Online child encounters – is it time to hit the panic button?

Posted in Cyberbullying and Online Safety by ginas876 on April 19, 2010

As more children and teens are reported as being involved in dangerous encounters with adults they meet online comes news that Facebook’ is refusing to add a child safety button on their site.

The button, according to The Times article, “Police attack Facebook in dispute over child safety”, enables users to report concerns instantly to police or charities while online. Known as the Child Exploitation and Online Protection button (CEOP), it’s already been added to Bebo and MSN sites.

Facebook says there have been no instances where children have been lured into a dangerous situation because of their site and their reporting mechanism provides enough protection. But surely, it wouldn’t hurt to add a button to see if it makes a difference?

It may have prevented the abuse of a child like Alicia Kozakiewicz , who at 13 talked to her online friend everyday. Little did she know that this friend was actually a 38-year-old man. Scott W. Tyree lured Alicia to a meeting spot where he then picked her up in his car and drove her to his home where he tortured and sexually assaulted her for 4 days.  She was rescued and over the years has become a powerful advocate for online safety campaigns.

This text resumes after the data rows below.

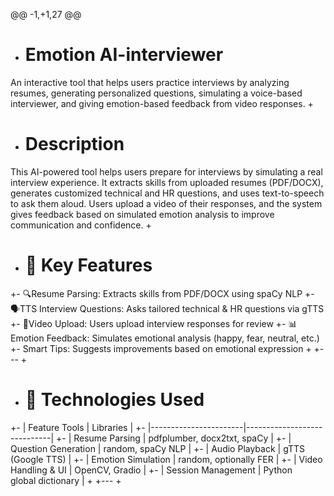 @@ -1,+1,27 @@
+ #  Emotion AI-interviewer
An interactive tool that helps users practice interviews by analyzing resumes, generating personalized questions, simulating a voice-based interviewer, and giving emotion-based feedback from video responses.
+
+ # Description 
This AI-powered tool helps users prepare for interviews by simulating a real interview experience. It extracts skills from uploaded resumes (PDF/DOCX), generates customized technical and HR questions, and uses text-to-speech to ask them aloud. Users upload a video of their responses, and the system gives feedback based on simulated emotion analysis to improve communication and confidence.
+
+ # 🚀 Key Features
+- 🔍Resume Parsing: Extracts skills from PDF/DOCX using spaCy NLP
+- 🗣TTS Interview Questions: Asks tailored technical & HR questions via gTTS
+- 🎤Video Upload: Users upload interview responses for review
+- 📊Emotion Feedback: Simulates emotional analysis (happy, fear, neutral, etc.)
+- Smart Tips: Suggests improvements based on emotional expression
+
+---
+
+ # 🧠 Technologies Used
+- | Feature	Tools        | Libraries                   |
+- |-----------------------|-----------------------------|
+- | Resume Parsing        | pdfplumber, docx2txt, spaCy |
+- | Question Generation   | random, spaCy NLP           |
+- | Audio Playback        | gTTS (Google TTS)           |
+- | Emotion Simulation    | random, optionally FER      |
+- | Video Handling & UI   | OpenCV, Gradio              |
+- | Session Management    | Python global dictionary    |
+
+---
+





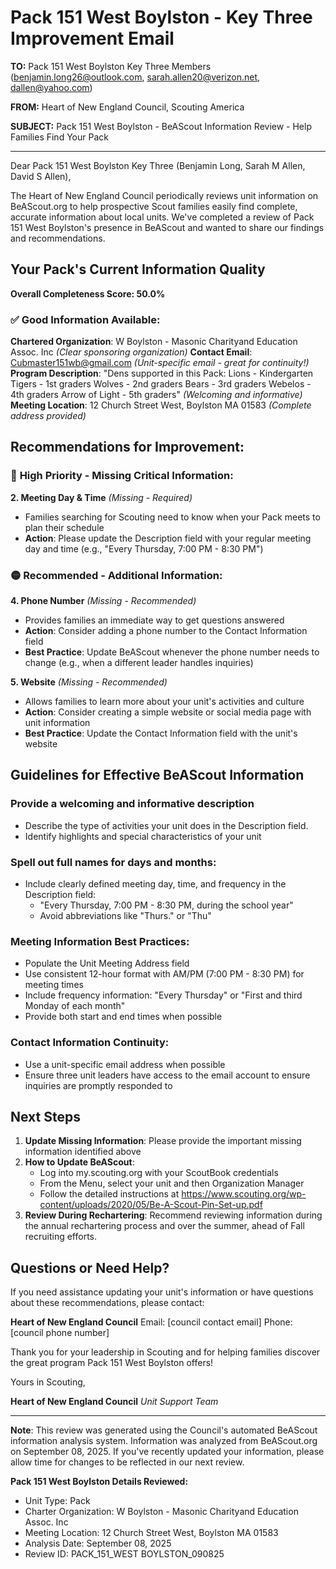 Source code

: # Pack 151 West Boylston - Key Three Improvement Email

**TO:** Pack 151 West Boylston Key Three Members (benjamin.long26@outlook.com, sarah.allen20@verizon.net, dallen@yahoo.com)

**FROM:** Heart of New England Council, Scouting America

**SUBJECT:** Pack 151 West Boylston - BeAScout Information Review - Help Families Find Your Pack

---

Dear Pack 151 West Boylston Key Three (Benjamin Long, Sarah M Allen, David S Allen),

The Heart of New England Council periodically reviews unit information on BeAScout.org to help prospective Scout families easily find complete, accurate information about local units. We've completed a review of Pack 151 West Boylston's presence in BeAScout and wanted to share our findings and recommendations.

## Your Pack's Current Information Quality

**Overall Completeness Score: 50.0%**

### ✅ **Good Information Available:**
**Chartered Organization**: W Boylston - Masonic Charityand Education Assoc. Inc *(Clear sponsoring organization)*
**Contact Email**: Cubmaster151wb@gmail.com *(Unit-specific email - great for continuity!)*
**Program Description**: "Dens supported in this Pack: Lions - Kindergarten Tigers - 1st graders Wolves - 2nd graders Bears - 3rd graders Webelos - 4th graders Arrow of Light - 5th graders" *(Welcoming and informative)*
**Meeting Location**: 12 Church Street West, Boylston MA 01583 *(Complete address provided)*

## Recommendations for Improvement:

### 🔴 **High Priority - Missing Critical Information:**

**2. Meeting Day & Time** *(Missing - Required)*
- Families searching for Scouting need to know when your Pack meets to plan their schedule
- **Action**: Please update the Description field with your regular meeting day and time (e.g., "Every Thursday, 7:00 PM - 8:30 PM")

### 🟡 **Recommended - Additional Information:**

**4. Phone Number** *(Missing - Recommended)*
- Provides families an immediate way to get questions answered
- **Action**: Consider adding a phone number to the Contact Information field
- **Best Practice**: Update BeAScout whenever the phone number needs to change (e.g., when a different leader handles inquiries)

**5. Website** *(Missing - Recommended)*
- Allows families to learn more about your unit's activities and culture
- **Action**: Consider creating a simple website or social media page with unit information
- **Best Practice**: Update the Contact Information field with the unit's website

## Guidelines for Effective BeAScout Information

### **Provide a welcoming and informative description**
- Describe the type of activities your unit does in the Description field.
- Identify highlights and special characteristics of your unit

### **Spell out full names for days and months:**
- Include clearly defined meeting day, time, and frequency in the Description field:
  - "Every Thursday, 7:00 PM - 8:30 PM, during the school year"
  - Avoid abbreviations like "Thurs." or "Thu"

### **Meeting Information Best Practices:**
- Populate the Unit Meeting Address field
- Use consistent 12-hour format with AM/PM (7:00 PM - 8:30 PM) for meeting times
- Include frequency information: "Every Thursday" or "First and third Monday of each month"
- Provide both start and end times when possible

### **Contact Information Continuity:**
- Use a unit-specific email address when possible
- Ensure three unit leaders have access to the email account to ensure inquiries are promptly responded to

## Next Steps

1. **Update Missing Information**: Please provide the important missing information identified above
2. **How to Update BeAScout**: 
   - Log into my.scouting.org with your ScoutBook credentials
   - From the Menu, select your unit and then Organization Manager
   - Follow the detailed instructions at
     https://www.scouting.org/wp-content/uploads/2020/05/Be-A-Scout-Pin-Set-up.pdf
3. **Review During Rechartering**: Recommend reviewing information during the annual rechartering process and over the summer, ahead of Fall recruiting efforts.

## Questions or Need Help?

If you need assistance updating your unit's information or have questions about these recommendations, please contact:

**Heart of New England Council**
Email: [council contact email]
Phone: [council phone number]

Thank you for your leadership in Scouting and for helping families discover the great program Pack 151 West Boylston offers!

Yours in Scouting,

**Heart of New England Council**
*Unit Support Team*

---

**Note**: This review was generated using the Council's automated BeAScout information analysis system. Information was analyzed from BeAScout.org on September 08, 2025. If you've recently updated your information, please allow time for changes to be reflected in our next review.

**Pack 151 West Boylston Details Reviewed:**
- Unit Type: Pack
- Charter Organization: W Boylston - Masonic Charityand Education Assoc. Inc
- Meeting Location: 12 Church Street West, Boylston MA 01583
- Analysis Date: September 08, 2025
- Review ID: PACK_151_WEST BOYLSTON_090825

The Canadians have taken a different approach. They’ve asked kids to come up with their own public service announcement to teach others about online safety. What better way to teach kids about the dangers of cyberspace than to give them the power to contribute to a solution? Sponsored by Microsoft, these short videos were created by the Boys and Girls Clubs of Canada as part of the CanTech Digital Arts Contest.

Just like the public service announcements created by kids in Canada, the child safety button on Facebook is really about giving the power back to the user – in this case kids. And there can’t be any harm in that.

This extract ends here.